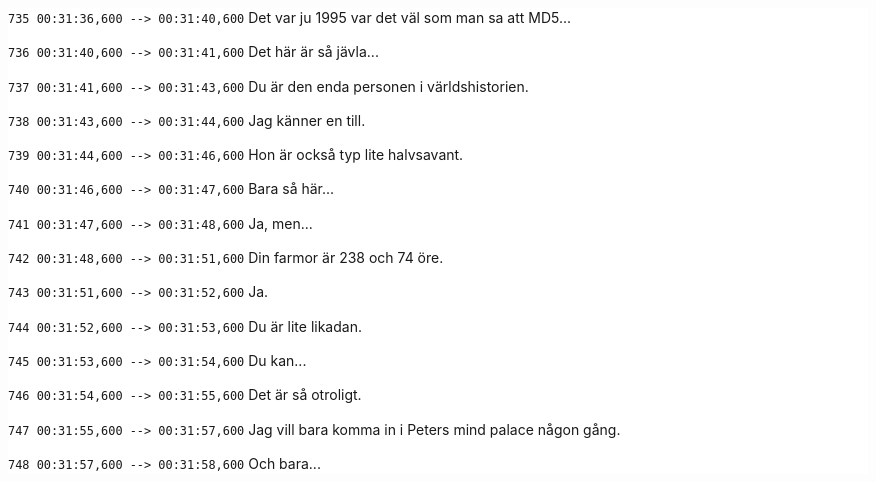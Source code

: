 

`735 00:31:36,600 --> 00:31:40,600`
Det var ju 1995 var det väl som man sa att MD5...



`736 00:31:40,600 --> 00:31:41,600`
Det här är så jävla...



`737 00:31:41,600 --> 00:31:43,600`
Du är den enda personen i världshistorien.



`738 00:31:43,600 --> 00:31:44,600`
Jag känner en till.



`739 00:31:44,600 --> 00:31:46,600`
Hon är också typ lite halvsavant.



`740 00:31:46,600 --> 00:31:47,600`
Bara så här...



`741 00:31:47,600 --> 00:31:48,600`
Ja, men...



`742 00:31:48,600 --> 00:31:51,600`
Din farmor är 238 och 74 öre.



`743 00:31:51,600 --> 00:31:52,600`
Ja.



`744 00:31:52,600 --> 00:31:53,600`
Du är lite likadan.



`745 00:31:53,600 --> 00:31:54,600`
Du kan...



`746 00:31:54,600 --> 00:31:55,600`
Det är så otroligt.



`747 00:31:55,600 --> 00:31:57,600`
Jag vill bara komma in i Peters mind palace någon gång.



`748 00:31:57,600 --> 00:31:58,600`
Och bara...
━━━━━━━━━━━━━━━━━━━━━━━━━━━━━━
**Instructions to follow**. Excluding all pictures, reproduce the records exactly as they appear above.

**Response area**.
Source code

: 

`735 00:31:36,600 --> 00:31:40,600`
Det var ju 1995 var det väl som man sa att MD5...



`736 00:31:40,600 --> 00:31:41,600`
Det här är så jävla...



`737 00:31:41,600 --> 00:31:43,600`
Du är den enda personen i världshistorien.



`738 00:31:43,600 --> 00:31:44,600`
Jag känner en till.



`739 00:31:44,600 --> 00:31:46,600`
Hon är också typ lite halvsavant.



`740 00:31:46,600 --> 00:31:47,600`
Bara så här...



`741 00:31:47,600 --> 00:31:48,600`
Ja, men...



`742 00:31:48,600 --> 00:31:51,600`
Din farmor är 238 och 74 öre.



`743 00:31:51,600 --> 00:31:52,600`
Ja.



`744 00:31:52,600 --> 00:31:53,600`
Du är lite likadan.



`745 00:31:53,600 --> 00:31:54,600`
Du kan...



`746 00:31:54,600 --> 00:31:55,600`
Det är så otroligt.



`747 00:31:55,600 --> 00:31:57,600`
Jag vill bara komma in i Peters mind palace någon gång.



`748 00:31:57,600 --> 00:31:58,600`
Och bara...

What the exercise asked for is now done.